第1~4条 一般原則と義務
「インクルーシブ教育情報室」訳
A.一般原則と義務(第1条~第4条)
7.委員会は次のことを懸念している。
(a) 障害のある人に関する国内法および政策が、条約にある障害の人権モデルと調和していない。この結果、障害のある人に対する父権主義的なアプローチを永続させていること。
(b) 障害の資格・認定制度などを定めた法律、規制、実践が、障害の医学的モデルを永続している。このため、より集中的な支援を必要とする人、知的、心理社会的、感覚的障害を持つ人が、障害と能力の評価に基づいて、障害手当や社会参加の施策から排除されている
(c) 「精神的な無能力者」「精神錯乱」「心神喪失」など障害のある人を軽蔑する用語がある。また「身体または精神の障害」に基づく欠格条項などの差別的な法的制限が存在する。
(d)とくに 次の言葉には、条約と違う意味として訳されている。「インクルージョン」「インクルーシブ」「コミュニケーション」「アクセシビリティ」「アクセス」「particular living arrangement(特定の生活様式)」「パーソナル・アシスタンス」「ハビリテーション」。

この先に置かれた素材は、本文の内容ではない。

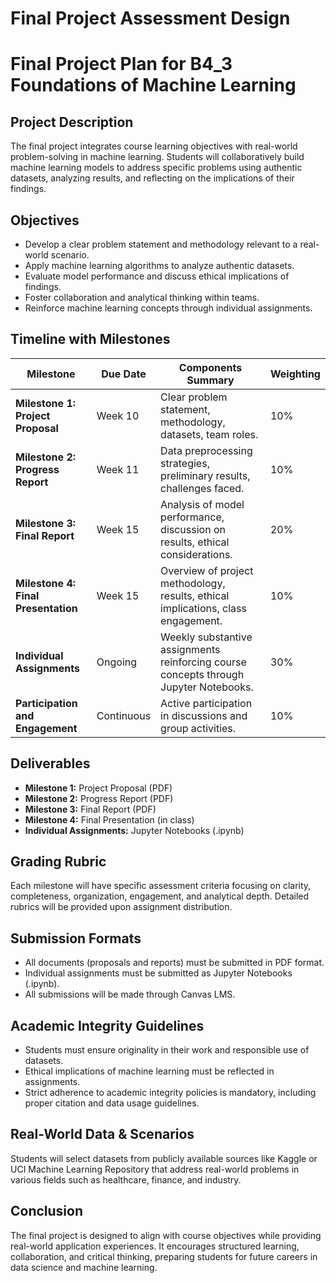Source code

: Final Project Assessment Design
===============================

# Final Project Plan for **B4_3 Foundations of Machine Learning**

## Project Description
The final project integrates course learning objectives with real-world problem-solving in machine learning. Students will collaboratively build machine learning models to address specific problems using authentic datasets, analyzing results, and reflecting on the implications of their findings.

## Objectives
- Develop a clear problem statement and methodology relevant to a real-world scenario.
- Apply machine learning algorithms to analyze authentic datasets.
- Evaluate model performance and discuss ethical implications of findings.
- Foster collaboration and analytical thinking within teams.
- Reinforce machine learning concepts through individual assignments.

## Timeline with Milestones

| Milestone                         | Due Date    | Components Summary                                                                      | Weighting |
|-----------------------------------|-------------|-----------------------------------------------------------------------------------------|-----------|
| **Milestone 1: Project Proposal** | Week 10    | Clear problem statement, methodology, datasets, team roles.                           | 10%       |
| **Milestone 2: Progress Report**  | Week 11    | Data preprocessing strategies, preliminary results, challenges faced.                   | 10%       |
| **Milestone 3: Final Report**     | Week 15    | Analysis of model performance, discussion on results, ethical considerations.            | 20%       |
| **Milestone 4: Final Presentation**| Week 15    | Overview of project methodology, results, ethical implications, class engagement. | 10%       |
| **Individual Assignments**        | Ongoing    | Weekly substantive assignments reinforcing course concepts through Jupyter Notebooks.   | 30%       |
| **Participation and Engagement**  | Continuous  | Active participation in discussions and group activities.                               | 10%       |

## Deliverables
- **Milestone 1:** Project Proposal (PDF)
- **Milestone 2:** Progress Report (PDF)
- **Milestone 3:** Final Report (PDF)
- **Milestone 4:** Final Presentation (in class)
- **Individual Assignments:** Jupyter Notebooks (.ipynb)

## Grading Rubric
Each milestone will have specific assessment criteria focusing on clarity, completeness, organization, engagement, and analytical depth. Detailed rubrics will be provided upon assignment distribution.

## Submission Formats
- All documents (proposals and reports) must be submitted in PDF format.
- Individual assignments must be submitted as Jupyter Notebooks (.ipynb).
- All submissions will be made through Canvas LMS.

## Academic Integrity Guidelines
- Students must ensure originality in their work and responsible use of datasets.
- Ethical implications of machine learning must be reflected in assignments.
- Strict adherence to academic integrity policies is mandatory, including proper citation and data usage guidelines.

## Real-World Data & Scenarios
Students will select datasets from publicly available sources like Kaggle or UCI Machine Learning Repository that address real-world problems in various fields such as healthcare, finance, and industry. 

## Conclusion
The final project is designed to align with course objectives while providing real-world application experiences. It encourages structured learning, collaboration, and critical thinking, preparing students for future careers in data science and machine learning.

(e) 移動の支援、パーソナル・アシスタンス、コミュニケーション支援など、地域の障害のある人に必要なサービスや支援を提供する際、地域や自治体で格差がある。
8.委員会は日本に対し次を勧告する
(a)障害のある人に関連するすべての国内法と政策を、条約と調和させること。その過程では、他の者と同等の権利保持者として、すべての障害のある人とその団体(特に知的障害のある人や、心理社会的障害のある人)と緊密な協議を行う。

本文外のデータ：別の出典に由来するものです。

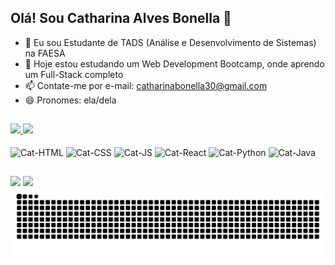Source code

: ## Olá! Sou Catharina Alves Bonella 👋

- 🔭 Eu sou Estudante de TADS (Análise e Desenvolvimento de Sistemas) na FAESA
- 🌱 Hoje estou estudando um Web Development Bootcamp, onde aprendo um Full-Stack completo
- 📫 Contate-me por e-mail: catharinabonella30@gmail.com
- 😄 Pronomes: ela/dela

##

<div>
  <a href="https://github.com/catharinaab">
    <img height="180em" src="https://github-readme-stats.vercel.app/api?username=catharinaab&show_icons=true&theme=dark&include_all_commits=true&count_private=true"/>
    <img height="180em" src="https://github-readme-stats.vercel.app/api/top-langs/?username=catharinaab&layout=compact&langs_count=16&theme=dark"/>
  </a>
</div>

<div style="display: inline_block"><br>
  <img align="center" alt="Cat-HTML" height="30" width="40" src="https://cdn.jsdelivr.net/gh/devicons/devicon@latest/icons/html5/html5-original.svg">
  <img align="center" alt="Cat-CSS" height="30" width="40" src="https://cdn.jsdelivr.net/gh/devicons/devicon@latest/icons/css3/css3-original.svg">
  <img align="center" alt="Cat-JS" height="30" width="40" src="https://cdn.jsdelivr.net/gh/devicons/devicon@latest/icons/javascript/javascript-original.svg">
  <img align="center" alt="Cat-React" height="30" width="40" src="https://cdn.jsdelivr.net/gh/devicons/devicon@latest/icons/react/react-original.svg">
  <img align="center" alt="Cat-Python" height="30" width="40" src="https://cdn.jsdelivr.net/gh/devicons/devicon@latest/icons/python/python-original.svg">
  <img align="center" alt="Cat-Java" height="30" width="40" src="https://cdn.jsdelivr.net/gh/devicons/devicon@latest/icons/java/java-original.svg">
</div>

##

<div>
  <a href = "mailto:catharinabonella30@gmail.com"><img src="https://img.shields.io/badge/-Gmail-%23333?style=for-the-badge&logo=gmail&logoColor=white" target="_blank"></a>
  <a href="https://www.linkedin.com/in/catharina-bonella" target="_blank"><img src="https://img.shields.io/badge/-LinkedIn-%230077B5?style=for-the-badge&logo=linkedin&logoColor=white" target="_blank"></a> 
</div>

<picture>
  <source media="(prefers-color-scheme: dark)" srcset="https://raw.githubusercontent.com/catharinaab/catharinaab/output/github-contribution-grid-snake-dark.svg">
  <source media="(prefers-color-scheme: light)" srcset="https://raw.githubusercontent.com/catharinaab/catharinaab/output/github-contribution-grid-snake.svg">
  <img alt="github contribution grid snake animation" src="https://raw.githubusercontent.com/catharinaab/catharinaab/output/github-contribution-grid-snake.svg">
</picture>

(b)、障害者資格・認定制度など障害の医療モデルの要素を排除するために、法律と規制を見直すこと。 それは、機能障害にかかわらず、すべての障害のある人が社会で機会均等と完全な参加に必要な支援を受けられするために欠かせない。
(c) 国と自治体の法令で、「身体的または精神的障害」に基づく軽蔑的な言葉と法規則、欠格条項を廃止すること。

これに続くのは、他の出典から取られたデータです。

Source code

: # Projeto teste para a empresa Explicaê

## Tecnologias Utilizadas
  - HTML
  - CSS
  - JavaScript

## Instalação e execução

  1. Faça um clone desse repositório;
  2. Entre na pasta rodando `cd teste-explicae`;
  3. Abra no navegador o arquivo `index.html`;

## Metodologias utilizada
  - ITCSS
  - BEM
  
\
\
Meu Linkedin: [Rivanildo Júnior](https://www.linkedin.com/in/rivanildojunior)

(d) 条約のすべての用語が日本語に正確に翻訳されること。
(e) 移動の支援、パーソナル・アシスタンス、コミュニケーション支援など、地域における障害のある人への必要なサービスや支援の提供で、地域間・自治体間格差をなくすために、必要な立法措置や予算措置を講じること。
9.委員会はさらに次を懸念する
(a) 法律や公共政策に関する協議(内閣府の障害者政策委員会、自治体のアクセシビリティに関する委員会など)に障害のある当事者やその団体が十分に関わっていない
(b) おもに優生思想や能力主義的な考え方のために起きた、2016年の相模原障害者施設殺傷事件に対して、包括的な対応が欠如している
(c)次の職種の間で、条約で述べられている権利について限定的に認識されている。司法および司法部門の専門家、国・地方自治体レベルの政策立案者および議員、ならびに教員、医療、保健、建築設計およびソーシャルワーカー、その他障害のある人と関係のある専門家
10. 委員会は、条約第4条(3)及び第33条(3)に関する一般的意見第7号(2018年)をならって、日本に対して次を勧告する。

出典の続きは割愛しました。